- _Records for this exercise_
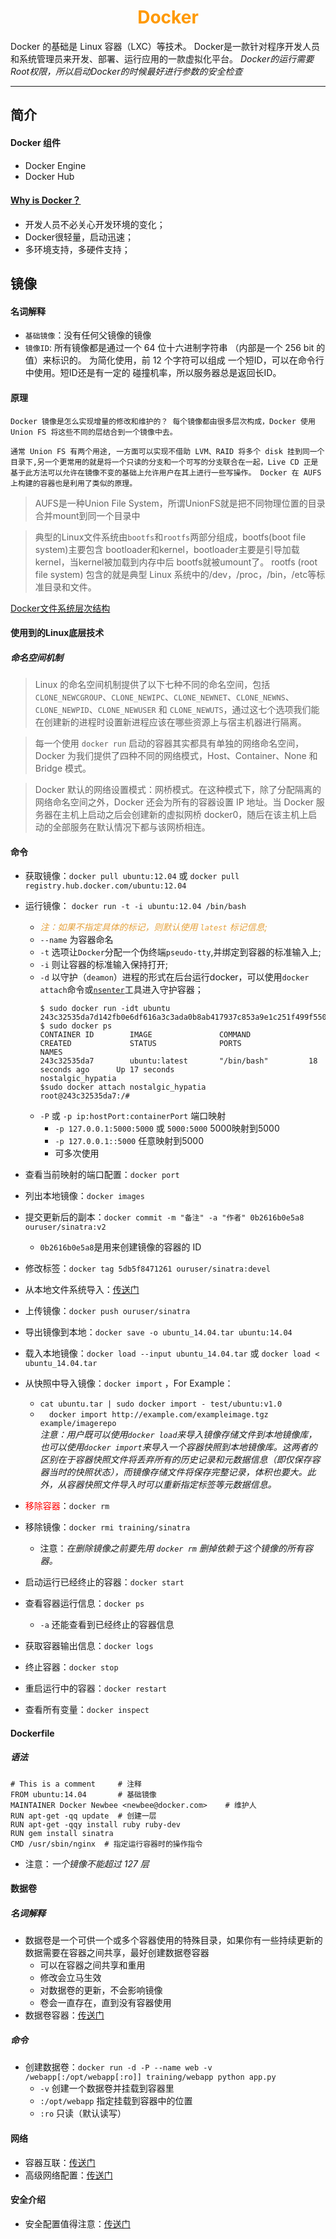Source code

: # <div style="text-align:center;color:#FF9900">Docker</div>
Docker 的基础是 Linux 容器（LXC）等技术。
Docker是一款针对程序开发人员和系统管理员来开发、部署、运行应用的一款虚拟化平台。
*Docker的运行需要Root权限，所以启动Docker的时候最好进行参数的安全检查*
***
## 简介
#### Docker 组件
* Docker Engine
* Docker Hub
#### [Why is Docker？](http://www.dockerinfo.net/document "为什么选择Docker")
* 开发人员不必关心开发环境的变化；
* Docker很轻量，启动迅速；
* 多环境支持，多硬件支持；

## 镜像
#### 名词解释
* `基础镜像`：没有任何父镜像的镜像
* `镜像ID`: 所有镜像都是通过一个 64 位十六进制字符串 （内部是一个 256 bit 的值）来标识的。 为简化使用，前 12 个字符可以组成  一个短ID，可以在命令行中使用。短ID还是有一定的 碰撞机率，所以服务器总是返回长ID。
#### 原理

```
Docker 镜像是怎么实现增量的修改和维护的？ 每个镜像都由很多层次构成，Docker 使用 Union FS 将这些不同的层结合到一个镜像中去。

通常 Union FS 有两个用途, 一方面可以实现不借助 LVM、RAID 将多个 disk 挂到同一个目录下,另一个更常用的就是将一个只读的分支和一个可写的分支联合在一起，Live CD 正是基于此方法可以允许在镜像不变的基础上允许用户在其上进行一些写操作。 Docker 在 AUFS 上构建的容器也是利用了类似的原理。
```
> AUFS是一种Union File System，所谓UnionFS就是把不同物理位置的目录合并mount到同一个目录中

>典型的Linux文件系统由`bootfs`和`rootfs`两部分组成，bootfs(boot file system)主要包含 bootloader和kernel，bootloader主要是引导加载kernel，当kernel被加载到内存中后 bootfs就被umount了。 rootfs (root file system) 包含的就是典型 Linux 系统中的/dev，/proc，/bin，/etc等标准目录和文件。

[Docker文件系统层次结构][docker-fs-structure]
#### 使用到的Linux底层技术

##### 命名空间机制

> Linux 的命名空间机制提供了以下七种不同的命名空间，包括 `CLONE_NEWCGROUP`、`CLONE_NEWIPC`、`CLONE_NEWNET`、`CLONE_NEWNS`、`CLONE_NEWPID`、`CLONE_NEWUSER` 和 `CLONE_NEWUTS`，通过这七个选项我们能在创建新的进程时设置新进程应该在哪些资源上与宿主机器进行隔离。

> 每一个使用 `docker run` 启动的容器其实都具有单独的网络命名空间，Docker 为我们提供了四种不同的网络模式，Host、Container、None 和 Bridge 模式。

> Docker 默认的网络设置模式：网桥模式。在这种模式下，除了分配隔离的网络命名空间之外，Docker 还会为所有的容器设置 IP 地址。当 Docker 服务器在主机上启动之后会创建新的虚拟网桥 docker0，随后在该主机上启动的全部服务在默认情况下都与该网桥相连。

#### 命令

* 获取镜像：`docker pull ubuntu:12.04` 或 `docker pull registry.hub.docker.com/ubuntu:12.04`
* 运行镜像： `docker run -t -i ubuntu:12.04 /bin/bash`   
  * <font color="#E6A23C">*注：如果不指定具体的标记，则默认使用 `latest` 标记信息;*</font>
  * `--name`  为容器命名
  * `-t` 选项让`Docker`分配一个伪终端`pseudo-tty`,并绑定到容器的标准输入上;
  * `-i` 则让容器的标准输入保持打开;
  * `-d` 以守护（`deamon`）进程的形式在后台运行docker，可以使用`docker attach`命令或[`nsenter`](http://www.dockerinfo.net/docker%E5%AE%B9%E5%99%A8-2 "4.2 nsenter 命令")工具进入守护容器；
    ```
    $ sudo docker run -idt ubuntu
    243c32535da7d142fb0e6df616a3c3ada0b8ab417937c853a9e1c251f499f550
    $ sudo docker ps
    CONTAINER ID        IMAGE               COMMAND             CREATED             STATUS              PORTS               NAMES
    243c32535da7        ubuntu:latest       "/bin/bash"         18 seconds ago      Up 17 seconds                           nostalgic_hypatia
    $sudo docker attach nostalgic_hypatia
    root@243c32535da7:/#
    ```
  * `-P` 或 `-p ip:hostPort:containerPort` 端口映射
    * `-p 127.0.0.1:5000:5000` 或 `5000:5000`  5000映射到5000
    * `-p 127.0.0.1::5000`  任意映射到5000
    * 可多次使用
* 查看当前映射的端口配置：`docker port`
* 列出本地镜像：`docker images`
* 提交更新后的副本：`docker commit -m "备注" -a "作者" 0b2616b0e5a8 ouruser/sinatra:v2`

  * `0b2616b0e5a8`是用来创建镜像的容器的 ID
* 修改标签：`docker tag 5db5f8471261 ouruser/sinatra:devel`
* 从本地文件系统导入：[传送门](http://www.dockerinfo.net/image%E9%95%9C%E5%83%8F)
* 上传镜像：`docker push ouruser/sinatra`
* 导出镜像到本地：`docker save -o ubuntu_14.04.tar ubuntu:14.04`
* 载入本地镜像：`docker load --input ubuntu_14.04.tar` 或 `docker load < ubuntu_14.04.tar`
* 从快照中导入镜像：`docker import` ，For Example：
  * `cat ubuntu.tar | sudo docker import - test/ubuntu:v1.0`
  * `  docker import http://example.com/exampleimage.tgz example/imagerepo`  
  *注意：用户既可以使用`docker load`来导入镜像存储文件到本地镜像库，也可以使用`docker import`来导入一个容器快照到本地镜像库。这两者的区别在于容器快照文件将丢弃所有的历史记录和元数据信息（即仅保存容器当时的快照状态），而镜像存储文件将保存完整记录，体积也要大。此外，从容器快照文件导入时可以重新指定标签等元数据信息。*
* <font color="red">移除容器</font>：`docker rm`
* 移除镜像：`docker rmi training/sinatra`

  * 注意：*在删除镜像之前要先用 `docker rm` 删掉依赖于这个镜像的所有容器。*
* 启动运行已经终止的容器：`docker start`
* 查看容器运行信息：`docker ps`

  * `-a` 还能查看到已经终止的容器信息
* 获取容器输出信息：`docker logs`
* 终止容器：`docker stop`
* 重启运行中的容器：`docker restart`
* 查看所有变量：`docker inspect`

#### Dockerfile
##### 语法
```
# This is a comment     # 注释
FROM ubuntu:14.04       # 基础镜像
MAINTAINER Docker Newbee <newbee@docker.com>    # 维护人
RUN apt-get -qq update  # 创建一层
RUN apt-get -qqy install ruby ruby-dev
RUN gem install sinatra
CMD /usr/sbin/nginx  # 指定运行容器时的操作指令
```
* 注意：*一个镜像不能超过 127 层*

#### 数据卷
##### 名词解释
* 数据卷是一个可供一个或多个容器使用的特殊目录，如果你有一些持续更新的数据需要在容器之间共享，最好创建数据卷容器
  * 可以在容器之间共享和重用
  * 修改会立马生效
  * 对数据卷的更新，不会影响镜像
  * 卷会一直存在，直到没有容器使用
* 数据卷容器：[传送门](http://www.dockerinfo.net/%E6%95%B0%E6%8D%AE%E5%8D%B7volumes)
##### 命令
* 创建数据卷：`docker run -d -P --name web -v /webapp[:/opt/webapp[:ro]] training/webapp python app.py`
  * `-v` 创建一个数据卷并挂载到容器里
  * `:/opt/webapp` 指定挂载到容器中的位置
  * `:ro` 只读（默认读写）

#### 网络
* 容器互联：[传送门](http://www.dockerinfo.net/%E4%BD%BF%E7%94%A8%E7%BD%91%E7%BB%9C)
* 高级网络配置：[传送门](http://www.dockerinfo.net/%E9%AB%98%E7%BA%A7%E7%BD%91%E7%BB%9C%E9%85%8D%E7%BD%AE)
#### 安全介绍
* 安全配置值得注意：[传送门](http://www.dockerinfo.net/%E5%AE%89%E5%85%A8%E4%BB%8B%E7%BB%8D)

















[docker-fs-structure]: https://zhidao.baidu.com/question/1178119070785710419.html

- _What to work on_
Exactly and only the lines from the top of the records down to the line containing "AUFS是一种Union File System，所谓UnionFS就是把不同物理位置的目录合并mount到同一个目录中" should be transcribed, please, without the pictures.

- _Task answer_
Source code

: # <div style="text-align:center;color:#FF9900">Docker</div>
Docker 的基础是 Linux 容器（LXC）等技术。
Docker是一款针对程序开发人员和系统管理员来开发、部署、运行应用的一款虚拟化平台。
*Docker的运行需要Root权限，所以启动Docker的时候最好进行参数的安全检查*
***
## 简介
#### Docker 组件
* Docker Engine
* Docker Hub
#### [Why is Docker？](http://www.dockerinfo.net/document "为什么选择Docker")
* 开发人员不必关心开发环境的变化；
* Docker很轻量，启动迅速；
* 多环境支持，多硬件支持；

## 镜像
#### 名词解释
* `基础镜像`：没有任何父镜像的镜像
* `镜像ID`: 所有镜像都是通过一个 64 位十六进制字符串 （内部是一个 256 bit 的值）来标识的。 为简化使用，前 12 个字符可以组成  一个短ID，可以在命令行中使用。短ID还是有一定的 碰撞机率，所以服务器总是返回长ID。
#### 原理

```
Docker 镜像是怎么实现增量的修改和维护的？ 每个镜像都由很多层次构成，Docker 使用 Union FS 将这些不同的层结合到一个镜像中去。

通常 Union FS 有两个用途, 一方面可以实现不借助 LVM、RAID 将多个 disk 挂到同一个目录下,另一个更常用的就是将一个只读的分支和一个可写的分支联合在一起，Live CD 正是基于此方法可以允许在镜像不变的基础上允许用户在其上进行一些写操作。 Docker 在 AUFS 上构建的容器也是利用了类似的原理。
```
> AUFS是一种Union File System，所谓UnionFS就是把不同物理位置的目录合并mount到同一个目录中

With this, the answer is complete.